(Exercise brief) From the data underneath, reproduce exactly the stretch that begins at the line with "# 授權協議 BSD License" and ends after the line with "2. Redistributions in".

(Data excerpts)
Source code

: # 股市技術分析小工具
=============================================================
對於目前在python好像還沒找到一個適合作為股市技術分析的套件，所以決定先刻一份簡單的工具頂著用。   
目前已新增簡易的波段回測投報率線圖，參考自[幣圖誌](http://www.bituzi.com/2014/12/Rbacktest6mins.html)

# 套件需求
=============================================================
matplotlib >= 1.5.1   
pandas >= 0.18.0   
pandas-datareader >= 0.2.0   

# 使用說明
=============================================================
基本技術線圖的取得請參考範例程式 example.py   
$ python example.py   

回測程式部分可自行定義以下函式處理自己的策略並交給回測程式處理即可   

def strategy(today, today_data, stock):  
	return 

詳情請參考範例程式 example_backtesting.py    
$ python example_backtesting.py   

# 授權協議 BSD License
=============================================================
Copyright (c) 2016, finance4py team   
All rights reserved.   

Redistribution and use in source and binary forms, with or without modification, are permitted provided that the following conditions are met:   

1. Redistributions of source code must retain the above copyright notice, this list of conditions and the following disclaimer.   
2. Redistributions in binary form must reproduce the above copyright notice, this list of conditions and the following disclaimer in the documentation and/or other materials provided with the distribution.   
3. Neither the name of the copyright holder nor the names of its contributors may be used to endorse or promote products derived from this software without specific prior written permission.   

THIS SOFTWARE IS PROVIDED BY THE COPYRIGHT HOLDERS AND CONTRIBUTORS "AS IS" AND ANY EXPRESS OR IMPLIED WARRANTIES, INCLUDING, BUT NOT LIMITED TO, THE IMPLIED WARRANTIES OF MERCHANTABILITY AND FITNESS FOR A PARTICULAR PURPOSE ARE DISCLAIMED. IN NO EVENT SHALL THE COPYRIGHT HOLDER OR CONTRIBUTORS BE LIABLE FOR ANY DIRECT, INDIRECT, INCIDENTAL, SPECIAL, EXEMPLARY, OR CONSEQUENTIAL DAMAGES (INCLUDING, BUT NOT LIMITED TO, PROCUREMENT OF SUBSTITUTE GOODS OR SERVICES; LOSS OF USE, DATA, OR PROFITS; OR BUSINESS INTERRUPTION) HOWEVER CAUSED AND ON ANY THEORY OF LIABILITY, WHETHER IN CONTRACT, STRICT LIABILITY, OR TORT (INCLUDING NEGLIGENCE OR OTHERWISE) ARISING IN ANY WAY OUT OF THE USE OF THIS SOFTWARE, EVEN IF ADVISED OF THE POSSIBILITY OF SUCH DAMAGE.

(Written response)
# 授權協議 BSD License
=============================================================
Copyright (c) 2016, finance4py team   
All rights reserved.   

Redistribution and use in source and binary forms, with or without modification, are permitted provided that the following conditions are met:   

1. Redistributions of source code must retain the above copyright notice, this list of conditions and the following disclaimer.   
2. Redistributions in binary form must reproduce the above copyright notice, this list of conditions and the following disclaimer in the documentation and/or other materials provided with the distribution.   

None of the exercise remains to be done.